[Extracted records]
-=-=-=-=-
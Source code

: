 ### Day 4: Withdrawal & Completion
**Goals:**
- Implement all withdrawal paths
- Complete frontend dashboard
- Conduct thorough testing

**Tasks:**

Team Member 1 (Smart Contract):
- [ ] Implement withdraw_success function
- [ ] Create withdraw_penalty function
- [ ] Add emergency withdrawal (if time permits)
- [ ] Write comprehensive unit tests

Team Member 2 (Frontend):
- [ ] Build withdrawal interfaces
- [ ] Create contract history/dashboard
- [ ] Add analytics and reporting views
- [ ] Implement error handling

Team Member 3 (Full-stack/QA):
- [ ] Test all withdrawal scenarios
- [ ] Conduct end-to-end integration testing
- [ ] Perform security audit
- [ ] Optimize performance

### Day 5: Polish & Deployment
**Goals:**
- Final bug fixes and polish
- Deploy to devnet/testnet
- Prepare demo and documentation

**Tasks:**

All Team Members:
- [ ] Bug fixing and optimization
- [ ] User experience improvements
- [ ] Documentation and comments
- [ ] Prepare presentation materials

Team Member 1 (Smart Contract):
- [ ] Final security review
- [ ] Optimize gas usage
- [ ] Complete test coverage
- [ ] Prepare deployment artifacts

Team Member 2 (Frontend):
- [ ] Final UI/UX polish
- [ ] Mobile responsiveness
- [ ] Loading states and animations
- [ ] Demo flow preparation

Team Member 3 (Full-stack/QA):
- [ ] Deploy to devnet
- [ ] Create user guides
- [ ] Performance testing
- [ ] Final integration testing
-=-=-=-=-
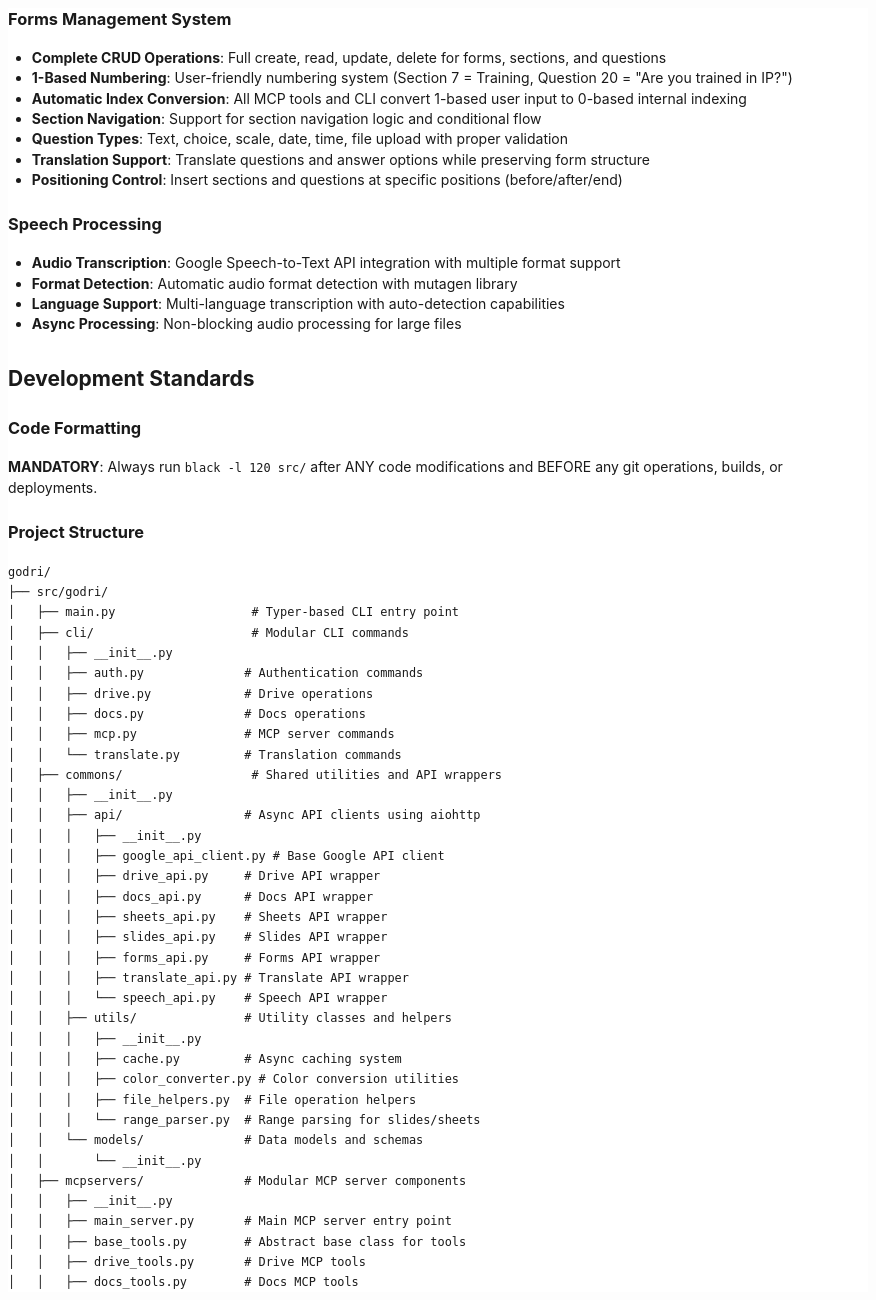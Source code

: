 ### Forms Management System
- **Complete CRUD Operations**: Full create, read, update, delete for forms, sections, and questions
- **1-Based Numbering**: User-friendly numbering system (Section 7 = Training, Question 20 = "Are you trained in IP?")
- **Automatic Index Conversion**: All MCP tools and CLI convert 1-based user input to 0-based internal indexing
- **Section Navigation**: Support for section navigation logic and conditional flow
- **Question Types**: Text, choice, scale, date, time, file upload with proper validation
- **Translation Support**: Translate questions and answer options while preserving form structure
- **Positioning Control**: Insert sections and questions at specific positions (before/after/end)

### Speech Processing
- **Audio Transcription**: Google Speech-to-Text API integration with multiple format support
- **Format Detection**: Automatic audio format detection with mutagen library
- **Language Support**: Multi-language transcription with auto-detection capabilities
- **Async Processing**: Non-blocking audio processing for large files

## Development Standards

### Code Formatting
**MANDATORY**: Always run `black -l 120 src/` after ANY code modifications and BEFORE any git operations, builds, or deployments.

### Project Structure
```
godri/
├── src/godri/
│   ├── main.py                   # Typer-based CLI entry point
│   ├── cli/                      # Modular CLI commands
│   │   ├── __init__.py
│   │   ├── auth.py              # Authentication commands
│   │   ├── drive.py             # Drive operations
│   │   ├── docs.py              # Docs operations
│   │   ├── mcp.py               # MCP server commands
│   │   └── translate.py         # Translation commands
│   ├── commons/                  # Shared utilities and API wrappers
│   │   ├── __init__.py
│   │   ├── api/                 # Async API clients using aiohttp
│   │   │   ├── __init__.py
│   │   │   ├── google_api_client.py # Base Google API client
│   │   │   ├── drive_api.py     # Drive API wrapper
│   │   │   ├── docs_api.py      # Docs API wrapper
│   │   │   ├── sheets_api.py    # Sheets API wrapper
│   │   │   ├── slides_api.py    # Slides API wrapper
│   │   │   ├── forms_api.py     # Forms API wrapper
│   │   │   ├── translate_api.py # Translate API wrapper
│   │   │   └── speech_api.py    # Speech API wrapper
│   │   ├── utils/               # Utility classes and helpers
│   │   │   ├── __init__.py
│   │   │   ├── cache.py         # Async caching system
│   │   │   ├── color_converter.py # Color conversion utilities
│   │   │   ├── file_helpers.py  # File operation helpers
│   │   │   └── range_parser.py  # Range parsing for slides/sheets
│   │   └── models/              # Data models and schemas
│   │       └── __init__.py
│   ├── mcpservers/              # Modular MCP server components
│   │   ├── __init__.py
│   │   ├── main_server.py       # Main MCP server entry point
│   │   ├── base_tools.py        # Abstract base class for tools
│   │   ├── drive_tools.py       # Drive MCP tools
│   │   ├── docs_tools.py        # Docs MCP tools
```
-=-=-=-=-
- **THE TASK**
Would you copy, unchanged, the stretch of the records above that begins at the line containing "- [ ] Final security review" and ends at the line containing "- [ ] Final integration testing", and only that?

- **RESULT BELOW**
- [ ] Final security review
- [ ] Optimize gas usage
- [ ] Complete test coverage
- [ ] Prepare deployment artifacts

Team Member 2 (Frontend):
- [ ] Final UI/UX polish
- [ ] Mobile responsiveness
- [ ] Loading states and animations
- [ ] Demo flow preparation

Team Member 3 (Full-stack/QA):
- [ ] Deploy to devnet
- [ ] Create user guides
- [ ] Performance testing
- [ ] Final integration testing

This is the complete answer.